# What do I have to do and expect for importing a puppy from Germany?



## gabyeddo (Aug 14, 2013)

What do I have to do and expect for importing a puppy from Germany for sole purpose of IPO sport? 

I heard that the regulations are changed. Can anyone tell me what should I expect? And what people don't like about new laws?


----------



## mspiker03 (Dec 7, 2006)

Here is the latest info from the CDC
http://www.cdc.gov/animalimportation/dogs.html

Seems they are trying to strongly discourage (and possibly not allow) people from importing puppies younger than 4 months of age. My last two dogs were imported from Germany (luckily the last one arrived in June just before all this took place!).


----------



## Nigel (Jul 10, 2012)

A friend of ours imported a pup from the Czech Rep since the new rules, No issues, and no rabbies vac either, I believe it was 9-10 weeks old.


----------



## mspiker03 (Dec 7, 2006)

Nigel said:


> A friend of ours imported a pup from the Czech Rep since the new rules, No issues, and no rabbies vac either, I believe it was 9-10 weeks old.

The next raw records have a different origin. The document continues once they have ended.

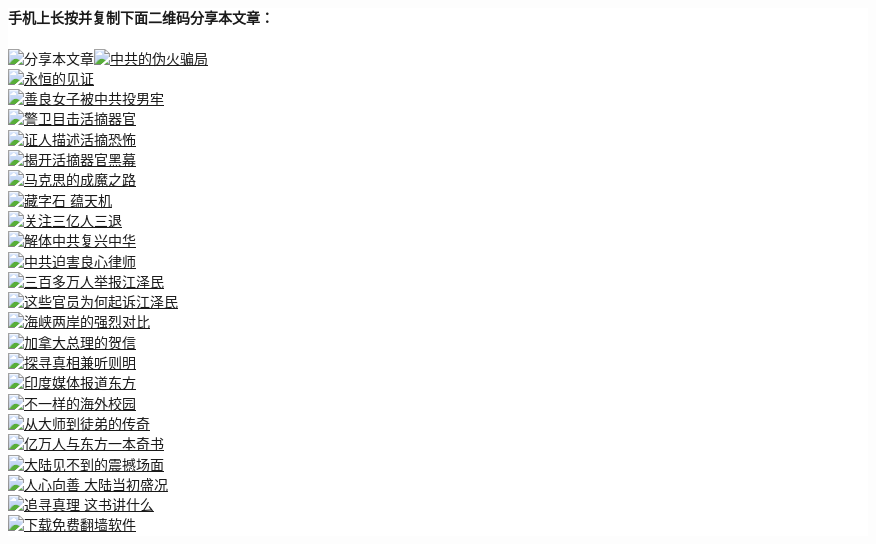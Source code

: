 <strong>手机上长按并复制下面二维码分享本文章：</strong><br><br><img src="https://chart.apis.google.com/chart?cht=qr&chs=240x240&choe=UTF-8&chld=M|2&chl=https://github.com/ubsbdl387/djy/blob/master/gb/14/11/30/n4308116.md%231" title="分享本文章"></td><td VALIGN=TOP><a href="https://github.com/ubsbdl387/djy/blob/master/gb/16/1/21/n4622075.md?dfh#1" target="_blank"><img src="https://raw.githubusercontent.com/ubsbdl387/djy/master/gb/300/wei-f1.jpg" title="中共的伪火骗局"  alt="中共的伪火骗局"></a><br><a href="https://github.com/ubsbdl387/www/blob/master/README.md?dfh#9" target="_blank"><img src="https://raw.githubusercontent.com/ubsbdl387/djy/master/gb/300/yong-h.jpg" title="永恒的见证"  alt="永恒的见证"></a><br><a href="https://github.com/ubsbdl387/djy/blob/master/gb/13/9/29/n3974789.md?dfh#1" target="_blank"><img src="https://raw.githubusercontent.com/ubsbdl387/djy/master/gb/300/shang-lnz.jpg" title="善良女子被中共投男牢"  alt="善良女子被中共投男牢"></a><br><a href="https://github.com/ubsbdl387/djy/blob/master/gb/16/3/16/n4663449.md?dfh#1" target="_blank"><img src="https://raw.githubusercontent.com/ubsbdl387/djy/master/gb/300/huo-z3.jpg" title="警卫目击活摘器官"  alt="警卫目击活摘器官"></a><br><a href="https://github.com/ubsbdl387/djy/blob/master/gb/16/8/7/n8177641.md?dfh#1" target="_blank"><img src="https://raw.githubusercontent.com/ubsbdl387/djy/master/gb/300/huo-z4.jpg" title="证人描述活摘恐怖"  alt="证人描述活摘恐怖"></a><br><a href="https://github.com/ubsbdl387/djy/blob/master/gb/10/4/19/n2881569.md?dfh#1" target="_blank"><img src="https://raw.githubusercontent.com/ubsbdl387/djy/master/gb/300/huo-z1.jpg" title="揭开活摘器官黑幕"  alt="揭开活摘器官黑幕"></a><br><a href="https://github.com/ubsbdl387/djy/blob/master/gb/10/11/7/n3077476.md?dfh#1" target="_blank"><img src="https://raw.githubusercontent.com/ubsbdl387/djy/master/gb/300/ma-ks.jpg" title="马克思的成魔之路"  alt="马克思的成魔之路"></a><br><a href="https://github.com/ubsbdl387/djy/blob/master/gb/14/6/9/n4173977.md?dfh#1" target="_blank"><img src="https://raw.githubusercontent.com/ubsbdl387/djy/master/gb/300/chang-zs.jpg" title="藏字石 蕴天机"  alt="藏字石 蕴天机"></a><br><a href="https://github.com/ubsbdl387/djy/blob/master/gb/18/5/10/n10381511.md?dfh#1" target="_blank"><img src="https://raw.githubusercontent.com/ubsbdl387/djy/master/gb/300/st1.jpg" title="关注三亿人三退"  alt="关注三亿人三退"></a><br><a href="https://github.com/ubsbdl387/djy/blob/master/gb/18/3/21/n10237682.md?dfh#1" target="_blank"><img src="https://raw.githubusercontent.com/ubsbdl387/djy/master/gb/300/jie-t.jpg" title="解体中共复兴中华"  alt="解体中共复兴中华"></a><br><a href="https://github.com/ubsbdl387/djy/blob/master/gb/9/2/9/n2422991.md?dfh#1" target="_blank"><img src="https://raw.githubusercontent.com/ubsbdl387/djy/master/gb/300/gao-zs.jpg" title="中共迫害良心律师"  alt="中共迫害良心律师"></a><br><a href="https://github.com/ubsbdl387/djy/blob/master/gb/18/12/9/n10900044.md?dfh#1" target="_blank"><img src="https://raw.githubusercontent.com/ubsbdl387/djy/master/gb/300/sj1.jpg" title="三百多万人举报江泽民"  alt="三百多万人举报江泽民"></a><br><a href="https://github.com/ubsbdl387/djy/blob/master/gb/18/8/28/n10672014.md?dfh#1" target="_blank"><img src="https://raw.githubusercontent.com/ubsbdl387/djy/master/gb/300/sj2.jpg" title="这些官员为何起诉江泽民"  alt="这些官员为何起诉江泽民"></a><br><a href="https://github.com/ubsbdl387/djy/blob/master/gb/8/12/18/n2367165.md?dfh#1" target="_blank"><img src="https://raw.githubusercontent.com/ubsbdl387/djy/master/gb/300/liangan.jpg" title="海峡两岸的强烈对比"  alt="海峡两岸的强烈对比"></a><br><a href="https://github.com/ubsbdl387/djy/blob/master/gb/15/12/10/n4593139.md?dfh#1" target="_blank"><img src="https://raw.githubusercontent.com/ubsbdl387/djy/master/gb/300/jia-ndzl.jpg" title="加拿大总理的贺信"  alt="加拿大总理的贺信"></a><br><a href="https://github.com/ubsbdl387/djy/blob/master/gb/11/6/17/n3289382.md?dfh#1" target="_blank"><img src="https://raw.githubusercontent.com/ubsbdl387/djy/master/gb/300/xiao-wd.jpg" title="探寻真相兼听则明"  alt="探寻真相兼听则明"></a><br><a href="https://github.com/ubsbdl387/djy/blob/master/gb/18/10/27/n10812623.md?dfh#1" target="_blank"><img src="https://raw.githubusercontent.com/ubsbdl387/djy/master/gb/300/yindu.jpg" title="印度媒体报道东方"  alt="印度媒体报道东方"></a><br><a href="https://github.com/ubsbdl387/djy/blob/master/gb/18/6/9/n10469652.md?dfh#1" target="_blank"><img src="https://raw.githubusercontent.com/ubsbdl387/djy/master/gb/300/xie-j.jpg" title="不一样的海外校园"  alt="不一样的海外校园"></a><br><a href="https://github.com/ubsbdl387/djy/blob/master/gb/7/4/5/n1669415.md?dfh#1" target="_blank"><img src="https://raw.githubusercontent.com/ubsbdl387/djy/master/gb/300/li-up.jpg" title="从大师到徒弟的传奇"  alt="从大师到徒弟的传奇"></a><br><a href="https://github.com/ubsbdl387/djy/blob/master/gb/17/5/26/n9191512.md?dfh#1" target="_blank"><img src="https://raw.githubusercontent.com/ubsbdl387/djy/master/gb/300/zfl2.jpg" title="亿万人与东方一本奇书"  alt="亿万人与东方一本奇书"></a><br><a href="https://github.com/ubsbdl387/djy/blob/master/gb/13/11/27/n4020290.md?dfh#1" target="_blank"><img src="https://raw.githubusercontent.com/ubsbdl387/djy/master/gb/300/zhen-h.jpg" title="大陆见不到的震撼场面"  alt="大陆见不到的震撼场面"></a><br><a href="https://github.com/ubsbdl387/djy/blob/master/gb/15/7/17/n4482910.md?dfh#1" target="_blank"><img src="https://raw.githubusercontent.com/ubsbdl387/djy/master/gb/300/dalu-sk.jpg" title="人心向善 大陆当初盛况"  alt="人心向善 大陆当初盛况"></a><br><a href="https://github.com/ubsbdl387/djy/blob/master/gb/19/1/5/n10955468.md?dfh#1" target="_blank"><img src="https://raw.githubusercontent.com/ubsbdl387/djy/master/gb/300/zfl1.jpg" title="追寻真理 这书讲什么"  alt="追寻真理 这书讲什么"></a><br><a href="https://github.com/ubsbdl387/www/blob/master/README.md?dfh#1" target="_blank"><img src="https://raw.githubusercontent.com/ubsbdl387/djy/master/gb/300/fq1.jpg" title="下载免费翻墙软件"  alt="下载免费翻墙软件"></a><br></td></tr></table>
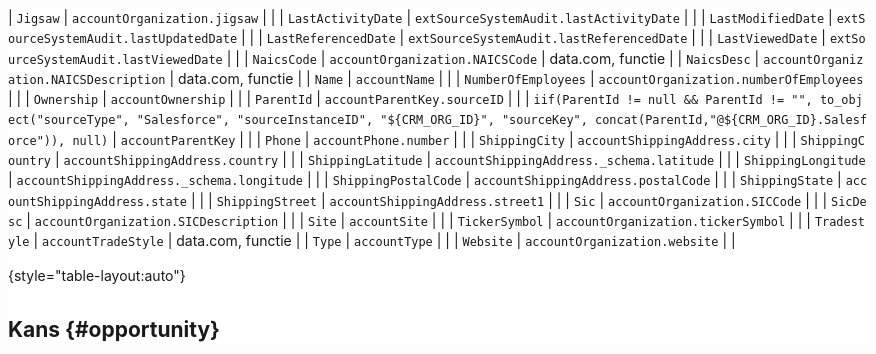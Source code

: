 | `Jigsaw` | `accountOrganization.jigsaw` |  |
| `LastActivityDate` | `extSourceSystemAudit.lastActivityDate` |  |
| `LastModifiedDate` | `extSourceSystemAudit.lastUpdatedDate` |  |
| `LastReferencedDate` | `extSourceSystemAudit.lastReferencedDate` |  |
| `LastViewedDate` | `extSourceSystemAudit.lastViewedDate` |  |
| `NaicsCode` | `accountOrganization.NAICSCode` | data.com, functie |
| `NaicsDesc` | `accountOrganization.NAICSDescription` | data.com, functie |
| `Name` | `accountName` |  |
| `NumberOfEmployees` | `accountOrganization.numberOfEmployees` |  |
| `Ownership` | `accountOwnership` |  |
| `ParentId` | `accountParentKey.sourceID` |  |
| `iif(ParentId != null && ParentId != "", to_object("sourceType", "Salesforce", "sourceInstanceID", "${CRM_ORG_ID}", "sourceKey", concat(ParentId,"@${CRM_ORG_ID}.Salesforce")), null)` | `accountParentKey` |  |
| `Phone` | `accountPhone.number` |  |
| `ShippingCity` | `accountShippingAddress.city` |  |
| `ShippingCountry` | `accountShippingAddress.country` |  |
| `ShippingLatitude` | `accountShippingAddress._schema.latitude` |  |
| `ShippingLongitude` | `accountShippingAddress._schema.longitude` |  |
| `ShippingPostalCode` | `accountShippingAddress.postalCode` |  |
| `ShippingState` | `accountShippingAddress.state` |  |
| `ShippingStreet` | `accountShippingAddress.street1` |  |
| `Sic` | `accountOrganization.SICCode` |  |
| `SicDesc` | `accountOrganization.SICDescription` |  |
| `Site` | `accountSite` |  |
| `TickerSymbol` | `accountOrganization.tickerSymbol` |  |
| `Tradestyle` | `accountTradeStyle` | data.com, functie |
| `Type` | `accountType` |  |
| `Website` | `accountOrganization.website` |  |

{style="table-layout:auto"}

## Kans {#opportunity}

Nice. Did they have to quarantine? And if so did they (govt) follow up on that?

When Paisley came they (customs) never said anything about it. With TJ, they said "you know you have to quarantine them (them being tj and his sister who was also shipped to San Francisco)" and I said "yep" and that was it. I know the quarantine rules have always been in place, but the wording seems they are trying (?) to be more strict about it.


----------



## Nigel (Jul 10, 2012)

mspiker03 said:


> Nice. Did they have to quarantine? And if so did they (govt) follow up on that?
> 
> When Paisley came they (customs) never said anything about it. With TJ, they said "you know you have to quarantine them (them being tj and his sister who was also shipped to San Francisco)" and I said "yep" and that was it. I know the quarantine rules have always been in place, but the wording seems they are trying (?) to be more strict about it.


Not sure about the quarantine. I told my friend about the new rules and that she should look into it, she did and was told Czech Rep is considered "rabbies free" and that the rules were intended for countries without rabbies vac program or something along those lines. The pup was shipped to Seatac and picked up without issue.


----------



## mspiker03 (Dec 7, 2006)

Nigel said:


> Not sure about the quarantine. I told my friend about the new rules and that she should look into it, she did and was told Czech Rep is considered "rabbies free" and that the rules were intended for countries without rabbies vac program or something along those lines. The pup was shipped to Seatac and picked up without issue.



Cool. That is good to know. Not that I am importing another puppy anytime soon - two in two years is good enough for quite awhile!!!


----------



## gabyeddo (Aug 14, 2013)

Thank you.
I'll be asking you guys again when I hear anything from my breeder.
Is there any kennel from Germany or Czech that I should look into?


----------



## Castlemaid (Jun 29, 2006)

If you are interested in doing IPO, get in contact with the club you will be training with, and ask for their recommendations for breeders. Any particular reason you are looking to import a puppy? There are some excellent breeders here that breed West German working and Czech lines that would do very well in IPO.


----------



## gabyeddo (Aug 14, 2013)

I don't find any great pair of dam&sire in the states. One that I wanted they're gone.
I wanna check with people here if there are kennels in Germany and Czech that produce strong, healthy, powerful, and drivy pup.


----------



## zetti (May 11, 2014)

Be absolutely certain you know who you're dealing with on the other end. Get lots of feedback from previous buyers.


----------



## scarfish (Apr 9, 2013)

i don't think there is anything wrong with importing a dog. i just think it's strange that out of every kennel and every dog in the entire US you can't find any dogs you like.


----------



## Nigel (Jul 10, 2012)

gabyeddo said:


> I don't find any great pair of dam&sire in the states. One that I wanted they're gone.
> I wanna check with people here if there are kennels in Germany and Czech that produce strong, healthy, powerful, and drivy pup.


 I'm sure there are some great dogs coming from Europe, but you can find them in the US and Canada too. Something else to consider, should you end up with a pup that has a problem, it'll be much easier to resolve here, not sure what kind of cooperation you'll get dealing with an overseas breeder.


----------



## Smithie86 (Jan 9, 2001)

It depends if the person is looking for specific lines or breedings that are not available in the US.


----------